> [WHAT THE TASK REQUIRES] Transcribe the data below verbatim from the line with "But offline-non-computer-knitting is" to the line with "(@niszet0; 1/0): https://t.co/bExm8qC5wq". Include both of those lines.

> [RECORDS PROVIDED]

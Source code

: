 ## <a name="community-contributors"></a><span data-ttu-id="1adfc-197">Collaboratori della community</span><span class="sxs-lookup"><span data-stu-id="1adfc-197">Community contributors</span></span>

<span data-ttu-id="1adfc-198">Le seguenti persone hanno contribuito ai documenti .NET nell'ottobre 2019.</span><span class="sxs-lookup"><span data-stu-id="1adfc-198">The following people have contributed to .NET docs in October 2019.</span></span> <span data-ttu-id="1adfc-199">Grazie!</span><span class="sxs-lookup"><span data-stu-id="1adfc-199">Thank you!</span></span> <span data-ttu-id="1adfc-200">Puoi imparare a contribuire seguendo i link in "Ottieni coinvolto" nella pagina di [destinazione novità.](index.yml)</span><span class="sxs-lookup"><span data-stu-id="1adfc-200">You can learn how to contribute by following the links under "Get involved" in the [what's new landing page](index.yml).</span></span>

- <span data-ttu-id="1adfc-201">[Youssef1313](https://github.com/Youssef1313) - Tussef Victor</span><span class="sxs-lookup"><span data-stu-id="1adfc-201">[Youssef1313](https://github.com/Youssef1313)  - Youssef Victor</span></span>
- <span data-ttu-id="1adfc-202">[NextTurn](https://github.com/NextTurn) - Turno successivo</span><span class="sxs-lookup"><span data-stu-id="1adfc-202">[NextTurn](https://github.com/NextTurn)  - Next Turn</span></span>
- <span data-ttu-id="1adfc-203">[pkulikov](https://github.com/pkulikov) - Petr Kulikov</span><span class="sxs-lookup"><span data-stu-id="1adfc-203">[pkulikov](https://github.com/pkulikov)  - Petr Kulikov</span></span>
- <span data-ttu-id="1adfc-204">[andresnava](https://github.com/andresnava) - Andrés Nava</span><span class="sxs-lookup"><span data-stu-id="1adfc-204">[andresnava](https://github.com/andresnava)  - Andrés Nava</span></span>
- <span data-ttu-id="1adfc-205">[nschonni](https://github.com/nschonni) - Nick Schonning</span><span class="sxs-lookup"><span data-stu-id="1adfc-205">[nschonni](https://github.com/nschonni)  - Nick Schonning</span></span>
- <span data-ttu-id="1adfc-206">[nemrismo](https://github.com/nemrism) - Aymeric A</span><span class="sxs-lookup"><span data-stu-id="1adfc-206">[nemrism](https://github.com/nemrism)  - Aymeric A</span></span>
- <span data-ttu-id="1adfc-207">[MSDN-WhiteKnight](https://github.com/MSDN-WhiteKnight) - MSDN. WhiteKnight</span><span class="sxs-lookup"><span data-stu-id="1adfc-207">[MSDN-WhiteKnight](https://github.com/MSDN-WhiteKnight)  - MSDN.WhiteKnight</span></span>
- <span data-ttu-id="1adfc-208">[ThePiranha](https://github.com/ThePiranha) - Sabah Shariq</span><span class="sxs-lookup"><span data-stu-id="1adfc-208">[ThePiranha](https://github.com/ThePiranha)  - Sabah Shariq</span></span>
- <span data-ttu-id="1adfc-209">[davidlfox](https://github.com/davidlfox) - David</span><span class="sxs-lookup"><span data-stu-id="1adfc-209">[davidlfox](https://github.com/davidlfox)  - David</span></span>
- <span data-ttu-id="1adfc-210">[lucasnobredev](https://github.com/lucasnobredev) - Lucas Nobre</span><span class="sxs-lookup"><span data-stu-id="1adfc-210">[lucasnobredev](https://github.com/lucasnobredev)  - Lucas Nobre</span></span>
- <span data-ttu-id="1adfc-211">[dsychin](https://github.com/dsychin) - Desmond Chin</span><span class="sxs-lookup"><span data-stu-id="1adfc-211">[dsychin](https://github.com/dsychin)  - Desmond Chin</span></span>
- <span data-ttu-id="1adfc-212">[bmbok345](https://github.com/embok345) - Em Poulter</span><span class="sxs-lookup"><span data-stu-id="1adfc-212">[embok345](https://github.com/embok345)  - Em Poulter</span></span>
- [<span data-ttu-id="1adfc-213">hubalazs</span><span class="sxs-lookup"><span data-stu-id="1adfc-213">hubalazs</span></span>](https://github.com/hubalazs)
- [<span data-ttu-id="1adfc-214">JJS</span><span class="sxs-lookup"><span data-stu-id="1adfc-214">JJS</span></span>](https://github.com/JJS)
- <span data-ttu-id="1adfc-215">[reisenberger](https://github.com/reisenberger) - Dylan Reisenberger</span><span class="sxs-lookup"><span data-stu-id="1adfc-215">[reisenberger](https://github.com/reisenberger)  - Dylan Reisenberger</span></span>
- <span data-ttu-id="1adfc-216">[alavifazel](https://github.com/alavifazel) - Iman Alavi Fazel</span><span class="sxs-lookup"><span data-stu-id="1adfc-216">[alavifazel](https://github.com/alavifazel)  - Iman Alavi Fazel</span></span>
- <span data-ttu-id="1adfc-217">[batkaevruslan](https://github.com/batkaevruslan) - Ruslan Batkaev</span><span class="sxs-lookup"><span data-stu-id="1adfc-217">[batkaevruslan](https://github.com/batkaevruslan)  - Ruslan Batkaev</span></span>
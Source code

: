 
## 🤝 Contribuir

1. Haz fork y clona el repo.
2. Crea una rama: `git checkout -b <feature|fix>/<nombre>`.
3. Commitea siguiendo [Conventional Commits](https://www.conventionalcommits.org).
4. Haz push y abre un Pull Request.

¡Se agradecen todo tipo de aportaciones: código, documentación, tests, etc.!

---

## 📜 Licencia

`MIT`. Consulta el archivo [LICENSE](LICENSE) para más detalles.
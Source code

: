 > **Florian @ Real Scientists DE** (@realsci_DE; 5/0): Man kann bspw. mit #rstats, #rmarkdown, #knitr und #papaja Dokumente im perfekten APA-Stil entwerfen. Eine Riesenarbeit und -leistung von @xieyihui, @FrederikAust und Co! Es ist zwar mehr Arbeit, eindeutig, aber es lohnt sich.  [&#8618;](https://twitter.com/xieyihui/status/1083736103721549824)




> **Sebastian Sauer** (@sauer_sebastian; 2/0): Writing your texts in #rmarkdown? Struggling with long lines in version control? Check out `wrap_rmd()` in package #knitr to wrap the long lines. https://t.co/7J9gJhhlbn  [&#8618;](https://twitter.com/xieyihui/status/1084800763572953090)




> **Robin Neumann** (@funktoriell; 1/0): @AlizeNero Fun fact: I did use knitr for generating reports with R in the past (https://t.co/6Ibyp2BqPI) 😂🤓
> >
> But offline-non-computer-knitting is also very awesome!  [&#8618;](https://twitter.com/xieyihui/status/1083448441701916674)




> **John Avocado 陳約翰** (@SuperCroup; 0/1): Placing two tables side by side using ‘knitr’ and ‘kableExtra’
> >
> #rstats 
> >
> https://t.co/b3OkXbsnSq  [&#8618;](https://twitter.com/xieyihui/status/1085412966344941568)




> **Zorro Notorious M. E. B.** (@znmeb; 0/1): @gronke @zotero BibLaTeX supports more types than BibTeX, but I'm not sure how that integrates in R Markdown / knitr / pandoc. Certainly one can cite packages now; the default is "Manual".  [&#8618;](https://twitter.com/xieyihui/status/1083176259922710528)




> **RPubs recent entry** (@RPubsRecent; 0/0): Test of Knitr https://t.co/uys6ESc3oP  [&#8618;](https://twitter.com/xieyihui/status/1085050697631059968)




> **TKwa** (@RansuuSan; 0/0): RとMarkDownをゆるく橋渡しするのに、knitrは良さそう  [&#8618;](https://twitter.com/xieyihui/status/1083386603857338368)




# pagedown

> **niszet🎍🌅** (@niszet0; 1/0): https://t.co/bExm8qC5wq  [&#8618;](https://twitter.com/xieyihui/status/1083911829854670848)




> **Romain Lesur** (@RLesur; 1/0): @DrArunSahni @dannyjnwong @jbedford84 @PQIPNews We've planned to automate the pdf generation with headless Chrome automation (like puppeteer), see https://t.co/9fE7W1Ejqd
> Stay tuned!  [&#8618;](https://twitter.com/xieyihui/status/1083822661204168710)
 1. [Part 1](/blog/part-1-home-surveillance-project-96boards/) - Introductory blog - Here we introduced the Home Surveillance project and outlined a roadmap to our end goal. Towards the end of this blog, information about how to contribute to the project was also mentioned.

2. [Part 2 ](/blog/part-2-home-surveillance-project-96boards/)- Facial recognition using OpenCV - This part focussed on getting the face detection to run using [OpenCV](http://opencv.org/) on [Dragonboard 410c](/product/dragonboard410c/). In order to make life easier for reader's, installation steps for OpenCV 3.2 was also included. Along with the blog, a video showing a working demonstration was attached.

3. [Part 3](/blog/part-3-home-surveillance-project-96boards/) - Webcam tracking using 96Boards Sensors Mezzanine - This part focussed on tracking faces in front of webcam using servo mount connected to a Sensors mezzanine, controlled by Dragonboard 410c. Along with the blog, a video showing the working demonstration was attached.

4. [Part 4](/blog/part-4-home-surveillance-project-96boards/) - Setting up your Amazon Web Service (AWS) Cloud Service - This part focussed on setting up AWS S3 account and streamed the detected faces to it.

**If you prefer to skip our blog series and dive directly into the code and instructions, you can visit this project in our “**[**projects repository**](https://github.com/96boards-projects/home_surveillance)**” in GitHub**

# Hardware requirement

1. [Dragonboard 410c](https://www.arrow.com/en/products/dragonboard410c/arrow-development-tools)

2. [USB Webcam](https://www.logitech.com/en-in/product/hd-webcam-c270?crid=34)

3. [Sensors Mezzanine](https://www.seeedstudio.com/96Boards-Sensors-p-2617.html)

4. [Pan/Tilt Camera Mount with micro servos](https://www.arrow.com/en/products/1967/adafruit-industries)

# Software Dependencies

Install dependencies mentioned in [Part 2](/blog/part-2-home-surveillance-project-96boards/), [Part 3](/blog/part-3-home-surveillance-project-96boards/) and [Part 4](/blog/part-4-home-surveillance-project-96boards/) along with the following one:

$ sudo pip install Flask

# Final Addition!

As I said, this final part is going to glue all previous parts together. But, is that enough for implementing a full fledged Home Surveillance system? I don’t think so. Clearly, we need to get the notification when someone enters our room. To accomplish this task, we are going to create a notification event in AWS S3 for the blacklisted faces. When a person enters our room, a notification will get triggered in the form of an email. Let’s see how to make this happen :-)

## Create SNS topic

> [OUTPUT FOR THIS TASK]
> But offline-non-computer-knitting is also very awesome!  [&#8618;](https://twitter.com/xieyihui/status/1083448441701916674)




> **John Avocado 陳約翰** (@SuperCroup; 0/1): Placing two tables side by side using ‘knitr’ and ‘kableExtra’
> >
> #rstats 
> >
> https://t.co/b3OkXbsnSq  [&#8618;](https://twitter.com/xieyihui/status/1085412966344941568)




> **Zorro Notorious M. E. B.** (@znmeb; 0/1): @gronke @zotero BibLaTeX supports more types than BibTeX, but I'm not sure how that integrates in R Markdown / knitr / pandoc. Certainly one can cite packages now; the default is "Manual".  [&#8618;](https://twitter.com/xieyihui/status/1083176259922710528)




> **RPubs recent entry** (@RPubsRecent; 0/0): Test of Knitr https://t.co/uys6ESc3oP  [&#8618;](https://twitter.com/xieyihui/status/1085050697631059968)




> **TKwa** (@RansuuSan; 0/0): RとMarkDownをゆるく橋渡しするのに、knitrは良さそう  [&#8618;](https://twitter.com/xieyihui/status/1083386603857338368)




# pagedown

> **niszet🎍🌅** (@niszet0; 1/0): https://t.co/bExm8qC5wq  [&#8618;](https://twitter.com/xieyihui/status/1083911829854670848)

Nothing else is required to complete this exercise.